Non viene adottata una perizia psichiatrica/psicologica del soggetto abusante, non c’è un monitoraggio psicologico/psichiatrico che perduri nel tempo.

La valutazione del livello di pericolosità del soggetto abusante è sostanzialmente affidato alla valutazione dell’Autorità inquirente. La mancanza di un monitoraggio psichiatrico/psicologico nel tempo non dà indicazioni ai Magistrati sull’opportunità della sospensione delle misure restrittive a tutela della donna abusata.

Rimandiamo a questo articolo, che affronta lo stato attuale delle misure a protezione della vittima di abuso.

E’ di tutta evidenza che un’ordinanza di divieto di avvicinamento incentrata sui luoghi diventa a tutti gli effetti una restrizione della libertà personale della donna abusata, costretta, per la sua incolumità, a frequentare esclusivamente quei posti. Inoltre costringe l’abusata ad una continua ansia nel controllare di non essere seguita, a cambiare costantemente itinerario di trasferimento da un luogo designato all’altro.

La Procura di Torino ha dichiarato che sta adottando misure cautelari più restrittive a carico del soggetto abusante, misure mutuate dall’Ordinamento.

E’ però di tutta evidenza che la mancanza di una normativa specifica più tutelante per la vittima affida l’adozione di determinati strumenti alla discrezionalità dei Magistrati, discrezionalità che può variare da Magistrato a Magistrato, da Procura a Procura.

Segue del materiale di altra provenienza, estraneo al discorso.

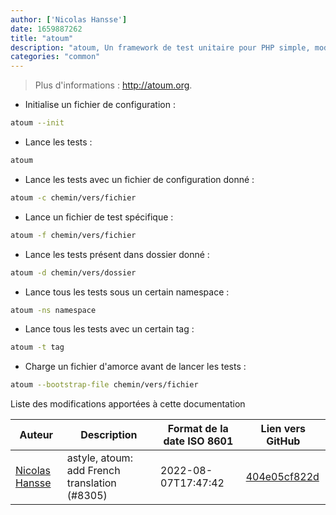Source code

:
 ```yaml
---
author: ['Nicolas Hansse']
date: 1659887262
title: "atoum"
description: "atoum, Un framework de test unitaire pour PHP simple, moderne et intuitif."
categories: "common"
---
```

> Plus d'informations : <http://atoum.org>.

- Initialise un fichier de configuration :

```bash
atoum --init
```

- Lance les tests :

```bash
atoum
```

- Lance les tests avec un fichier de configuration donné :

```bash
atoum -c chemin/vers/fichier
```

- Lance un fichier de test spécifique :

```bash
atoum -f chemin/vers/fichier
```

- Lance les tests présent dans dossier donné :

```bash
atoum -d chemin/vers/dossier
```

- Lance tous les tests sous un certain namespace :

```bash
atoum -ns namespace
```

- Lance tous les tests avec un certain tag :

```bash
atoum -t tag
```

- Charge un fichier d'amorce avant de lancer les tests :

```bash
atoum --bootstrap-file chemin/vers/fichier
```
Liste des modifications apportées à cette documentation


Auteur | Description | Format de la date ISO 8601 | Lien vers GitHub
------|-----|-----|-----
[Nicolas Hansse](mailto:nico.hansse@gmail.com) | astyle, atoum: add French translation (#8305) | 2022-08-07T17:47:42 | [404e05cf822d](https://github.com/tldr-pages/tldr/commit/404e05cf822db5a9d7b8e96505dccc9e796c4851)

Il soggetto abusante, a meno che non sia sottoposto alla misura cautelare degli arresti domiciliari con la restrizione della cavigliera elettronica, non è monitorato dall’Autorità competente, o meglio: i controlli che avvengono in funzione di una detenzione domiciliare senza cavigliera elettronica non sono sufficientemente tutelanti per la vittima. L’obbligo di firma non è una misura sufficientemente tutelante per l’abusata a meno che l’abusante non abiti in altra località molto lontana, non lo è neanche il divieto di dimora qualora l’abusante abiti nella stessa località della vittima.

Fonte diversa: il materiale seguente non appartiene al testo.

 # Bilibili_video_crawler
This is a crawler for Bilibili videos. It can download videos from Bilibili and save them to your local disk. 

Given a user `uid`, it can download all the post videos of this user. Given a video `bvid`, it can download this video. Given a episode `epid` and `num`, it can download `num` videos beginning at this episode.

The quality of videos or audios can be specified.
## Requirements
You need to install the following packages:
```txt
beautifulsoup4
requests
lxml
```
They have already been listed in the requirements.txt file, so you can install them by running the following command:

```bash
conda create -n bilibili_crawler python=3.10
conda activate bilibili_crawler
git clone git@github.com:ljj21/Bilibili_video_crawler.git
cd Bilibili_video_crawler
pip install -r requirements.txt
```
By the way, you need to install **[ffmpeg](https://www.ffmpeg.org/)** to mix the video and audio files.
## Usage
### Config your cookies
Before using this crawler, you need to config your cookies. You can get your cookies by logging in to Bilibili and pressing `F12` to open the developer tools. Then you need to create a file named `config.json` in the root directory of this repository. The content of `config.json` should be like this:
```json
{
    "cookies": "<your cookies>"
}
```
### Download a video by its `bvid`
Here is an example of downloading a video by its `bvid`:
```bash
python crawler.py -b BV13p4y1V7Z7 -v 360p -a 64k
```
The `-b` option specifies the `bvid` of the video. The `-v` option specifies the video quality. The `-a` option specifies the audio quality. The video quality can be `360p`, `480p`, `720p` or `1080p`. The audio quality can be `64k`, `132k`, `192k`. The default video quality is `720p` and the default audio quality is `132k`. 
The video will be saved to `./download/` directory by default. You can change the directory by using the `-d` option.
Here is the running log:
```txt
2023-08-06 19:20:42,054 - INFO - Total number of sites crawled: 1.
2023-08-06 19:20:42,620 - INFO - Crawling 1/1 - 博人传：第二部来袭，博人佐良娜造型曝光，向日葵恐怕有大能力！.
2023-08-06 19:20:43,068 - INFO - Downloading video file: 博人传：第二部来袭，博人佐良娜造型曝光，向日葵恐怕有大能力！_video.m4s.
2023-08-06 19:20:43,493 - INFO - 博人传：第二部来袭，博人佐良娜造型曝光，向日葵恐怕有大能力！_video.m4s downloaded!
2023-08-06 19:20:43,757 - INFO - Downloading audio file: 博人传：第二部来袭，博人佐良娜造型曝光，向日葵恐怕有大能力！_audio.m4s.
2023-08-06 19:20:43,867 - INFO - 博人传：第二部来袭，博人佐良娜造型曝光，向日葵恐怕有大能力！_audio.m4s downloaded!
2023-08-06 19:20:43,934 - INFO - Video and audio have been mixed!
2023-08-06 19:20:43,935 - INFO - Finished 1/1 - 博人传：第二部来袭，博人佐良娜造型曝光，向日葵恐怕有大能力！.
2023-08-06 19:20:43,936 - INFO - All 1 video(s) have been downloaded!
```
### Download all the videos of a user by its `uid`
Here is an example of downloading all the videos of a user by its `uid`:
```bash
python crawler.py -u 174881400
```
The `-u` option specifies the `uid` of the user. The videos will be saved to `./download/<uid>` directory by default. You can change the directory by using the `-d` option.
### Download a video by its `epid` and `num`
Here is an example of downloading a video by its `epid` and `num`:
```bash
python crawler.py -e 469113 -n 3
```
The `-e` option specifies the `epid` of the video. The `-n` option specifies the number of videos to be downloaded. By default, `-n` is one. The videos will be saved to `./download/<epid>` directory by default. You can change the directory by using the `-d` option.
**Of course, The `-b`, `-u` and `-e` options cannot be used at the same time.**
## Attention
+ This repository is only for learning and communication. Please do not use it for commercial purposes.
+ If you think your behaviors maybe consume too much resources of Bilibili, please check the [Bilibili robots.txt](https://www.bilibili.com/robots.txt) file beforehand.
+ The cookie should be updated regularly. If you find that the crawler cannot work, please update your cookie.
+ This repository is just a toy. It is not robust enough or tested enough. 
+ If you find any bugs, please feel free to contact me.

Sarebbe sufficiente prevedere un monitoraggio elettronico: una cavigliera obbligatoria per l’abusante soggetto alla restrizione del divieto di avvicinamento ed un dispositivo affidato alla donna abusata, interconnessi tra loro in rete. Monitoraggio che metta in allarme le FFOO nel momento in cui la distanza di 500 metri viene violata. Che alzi il livello di allarme qualora questa distanza diminuisca entro certi parametri, in modo che, data situazione di pericolo per la donna abusata, venga attivata la segnalazione ad una pattuglia in zona.

Certo ci sono aspetti legati alla privacy, occorrerebbe che il servizio fosse affidato tecnicamente ad un gestore telefonico, come peraltro avviene per le cavigliere elettroniche adottate in caso di arresti domiciliari. Tuttavia la firma di un consenso informato da parte della donna abusata che decida di acconsentire, l’uso di metadati criptati leggibili in chiaro solo dalle FFOO, metterebbero la vittima di abuso al riparo da problemi di privacy.

I femminicidi in Italia sono in aumento: dal 1 agosto 2021 al 31 luglio 2022 sono stati 125. Una donna uccisa ogni 3 giorni, è un dato drammatico. E’ anche di tutta evidenza che “dietro” il dato dei femminicidi c’è un numero molto più ingente di aggressioni, purtroppo anche con lesioni permanenti, come nel caso di Gessica Notaro.

L’Istat certifica che: “Il 31,5% delle 16-70enni (6 milioni 788 mila) ha subito nel corso della propria vita una qualche forma di violenza fisica”.

Le statistiche certificano che le misure di protezione per l’incolumità delle donne abusate sono del tutto insufficienti.

Si tratta di salvare vite, di garantire l’incolumità delle donne abusate.